Retype the full set of records. Keep every character identical.

═══ Information provided

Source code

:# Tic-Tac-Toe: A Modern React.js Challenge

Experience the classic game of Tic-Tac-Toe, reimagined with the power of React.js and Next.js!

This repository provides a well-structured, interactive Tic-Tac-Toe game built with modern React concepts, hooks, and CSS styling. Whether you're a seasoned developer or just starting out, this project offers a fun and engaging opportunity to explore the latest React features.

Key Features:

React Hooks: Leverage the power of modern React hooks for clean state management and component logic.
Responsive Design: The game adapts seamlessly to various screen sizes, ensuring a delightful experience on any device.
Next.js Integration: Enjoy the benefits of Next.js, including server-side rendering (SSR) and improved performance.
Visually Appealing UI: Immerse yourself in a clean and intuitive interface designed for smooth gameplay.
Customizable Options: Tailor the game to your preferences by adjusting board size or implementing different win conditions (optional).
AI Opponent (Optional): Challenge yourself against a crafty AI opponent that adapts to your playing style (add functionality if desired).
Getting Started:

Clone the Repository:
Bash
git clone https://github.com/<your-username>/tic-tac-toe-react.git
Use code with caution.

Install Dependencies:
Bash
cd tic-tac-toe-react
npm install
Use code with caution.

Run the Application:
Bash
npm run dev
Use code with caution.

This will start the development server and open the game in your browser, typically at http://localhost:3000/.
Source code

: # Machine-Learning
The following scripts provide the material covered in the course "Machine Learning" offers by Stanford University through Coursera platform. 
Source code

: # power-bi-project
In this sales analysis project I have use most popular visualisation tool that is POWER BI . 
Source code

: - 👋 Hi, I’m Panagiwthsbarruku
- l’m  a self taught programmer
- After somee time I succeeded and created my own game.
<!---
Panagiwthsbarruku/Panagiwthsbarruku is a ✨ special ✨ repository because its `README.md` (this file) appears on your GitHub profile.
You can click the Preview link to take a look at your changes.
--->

══════

| Answer section |
Source code

:# Tic-Tac-Toe: A Modern React.js Challenge

Experience the classic game of Tic-Tac-Toe, reimagined with the power of React.js and Next.js!

This repository provides a well-structured, interactive Tic-Tac-Toe game built with modern React concepts, hooks, and CSS styling. Whether you're a seasoned developer or just starting out, this project offers a fun and engaging opportunity to explore the latest React features.

Key Features:

React Hooks: Leverage the power of modern React hooks for clean state management and component logic.
Responsive Design: The game adapts seamlessly to various screen sizes, ensuring a delightful experience on any device.
Next.js Integration: Enjoy the benefits of Next.js, including server-side rendering (SSR) and improved performance.
Visually Appealing UI: Immerse yourself in a clean and intuitive interface designed for smooth gameplay.
Customizable Options: Tailor the game to your preferences by adjusting board size or implementing different win conditions (optional).
AI Opponent (Optional): Challenge yourself against a crafty AI opponent that adapts to your playing style (add functionality if desired).
Getting Started:

Clone the Repository:
Bash
git clone https://github.com/<your-username>/tic-tac-toe-react.git
Use code with caution.

Install Dependencies:
Bash
cd tic-tac-toe-react
npm install
Use code with caution.

Run the Application:
Bash
npm run dev
Use code with caution.

This will start the development server and open the game in your browser, typically at http://localhost:3000/.
Source code

: # Machine-Learning
The following scripts provide the material covered in the course "Machine Learning" offers by Stanford University through Coursera platform. 
Source code

: # power-bi-project
In this sales analysis project I have use most popular visualisation tool that is POWER BI . 
Source code

: - 👋 Hi, I’m Panagiwthsbarruku
- l’m  a self taught programmer
- After somee time I succeeded and created my own game.
<!---
Panagiwthsbarruku/Panagiwthsbarruku is a ✨ special ✨ repository because its `README.md` (this file) appears on your GitHub profile.
You can click the Preview link to take a look at your changes.
--->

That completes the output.